▶ [How to complete this task]
Of the records that follow, copy only the lines from the line containing "fácil e produtivo." to the line containing "## 🌐 Online code", both included, exactly as written.

▶ [Source data]
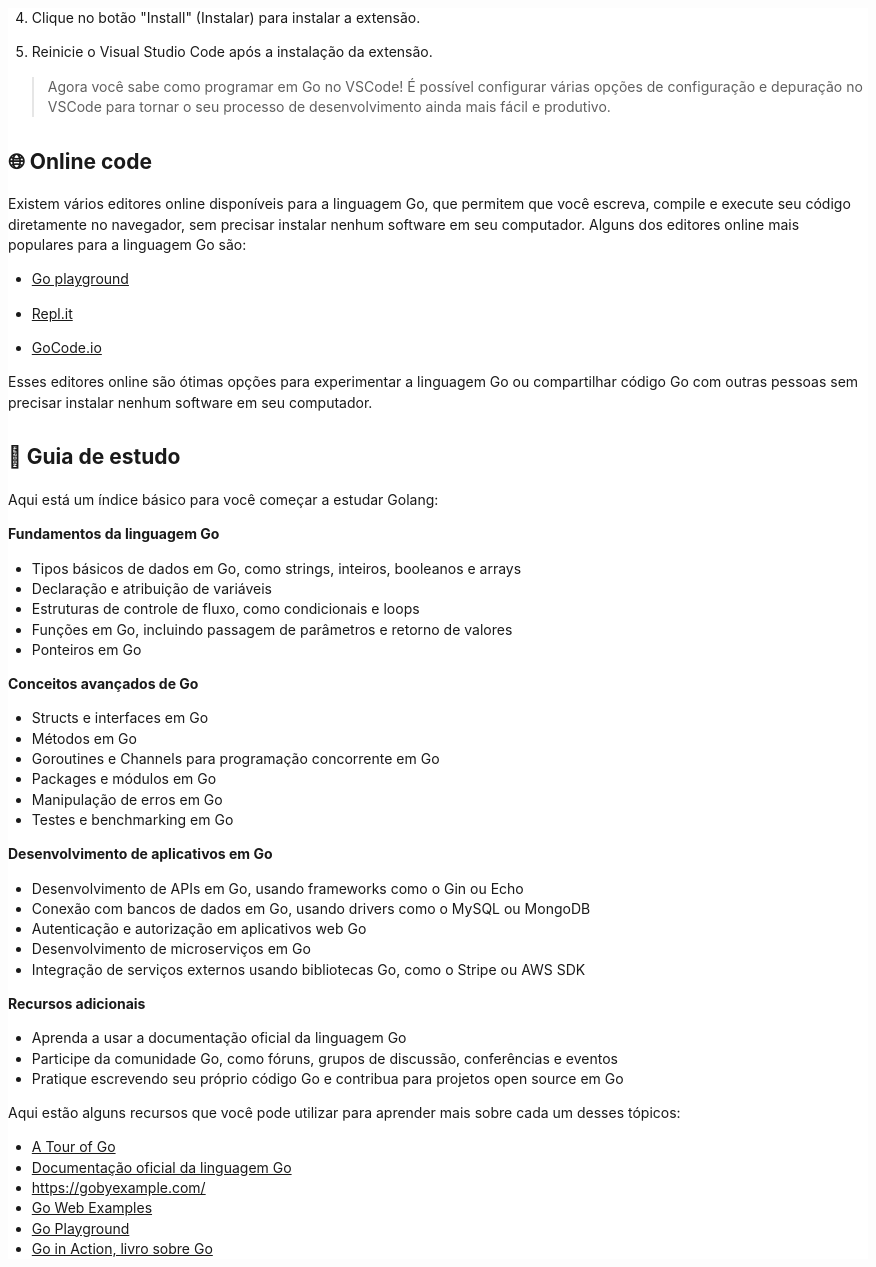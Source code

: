 4.  Clique no botão "Install" (Instalar) para instalar a extensão.

5.  Reinicie o Visual Studio Code após a instalação da extensão.

> Agora você sabe como programar em Go no VSCode! É possível configurar várias opções de configuração e depuração no VSCode para tornar o seu processo de desenvolvimento ainda mais fácil e produtivo.

## 🌐 Online code

<p>Existem vários editores online disponíveis para a linguagem Go, que permitem que você escreva, compile e execute seu código diretamente no navegador, sem precisar instalar nenhum software em seu computador. Alguns dos editores online mais populares para a linguagem Go são:</p>

+ <a href="https://play.golang.org/.">Go playground</a> 

+ <a href="https://repl.it/languages/go.">Repl.it</a>
+ <a href="https://gocode.io/.">GoCode.io</a>

Esses editores online são ótimas opções para experimentar a linguagem Go ou compartilhar código Go com outras pessoas sem precisar instalar nenhum software em seu computador.

## 📖 Guia de estudo

Aqui está um índice básico para você começar a estudar Golang:

<strong>Fundamentos da linguagem Go</strong>
+ Tipos básicos de dados em Go, como strings, inteiros, booleanos e arrays
+ Declaração e atribuição de variáveis
+ Estruturas de controle de fluxo, como condicionais e loops
+ Funções em Go, incluindo passagem de parâmetros e retorno de valores
+ Ponteiros em Go

<strong>Conceitos avançados de Go</strong>
+ Structs e interfaces em Go
+ Métodos em Go
+ Goroutines e Channels para programação concorrente em Go
+ Packages e módulos em Go
+ Manipulação de erros em Go
+ Testes e benchmarking em Go

<strong>Desenvolvimento de aplicativos em Go</strong>
+ Desenvolvimento de APIs em Go, usando frameworks como o Gin ou Echo
+ Conexão com bancos de dados em Go, usando drivers como o MySQL ou MongoDB
+ Autenticação e autorização em aplicativos web Go
+ Desenvolvimento de microserviços em Go
+ Integração de serviços externos usando bibliotecas Go, como o Stripe ou AWS SDK

<strong>Recursos adicionais</strong>
+ Aprenda a usar a documentação oficial da linguagem Go
+ Participe da comunidade Go, como fóruns, grupos de discussão, conferências e eventos
+ Pratique escrevendo seu próprio código Go e contribua para projetos open source em Go

Aqui estão alguns recursos que você pode utilizar para aprender mais sobre cada um desses tópicos:

+ <a href="https://tour.golang.org/welcome/1" target="_blank">A Tour of Go</a>
+ <a href="https://golang.org/doc/" target="_blank">Documentação oficial da linguagem Go</a>
+ <a href="https://gobyexample.com/" target="_blank">https://gobyexample.com/</a>
+ <a href="https://gowebexamples.com/" target="_blank">Go Web Examples</a>
+ <a href="https://play.golang.org/" target="_blank">Go Playground</a>
+ <a href="https://www.manning.com/books/go-in-action" target="_blank">Go in Action, livro sobre Go</a>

▶ [Response box]
> Agora você sabe como programar em Go no VSCode! É possível configurar várias opções de configuração e depuração no VSCode para tornar o seu processo de desenvolvimento ainda mais fácil e produtivo.

## 🌐 Online code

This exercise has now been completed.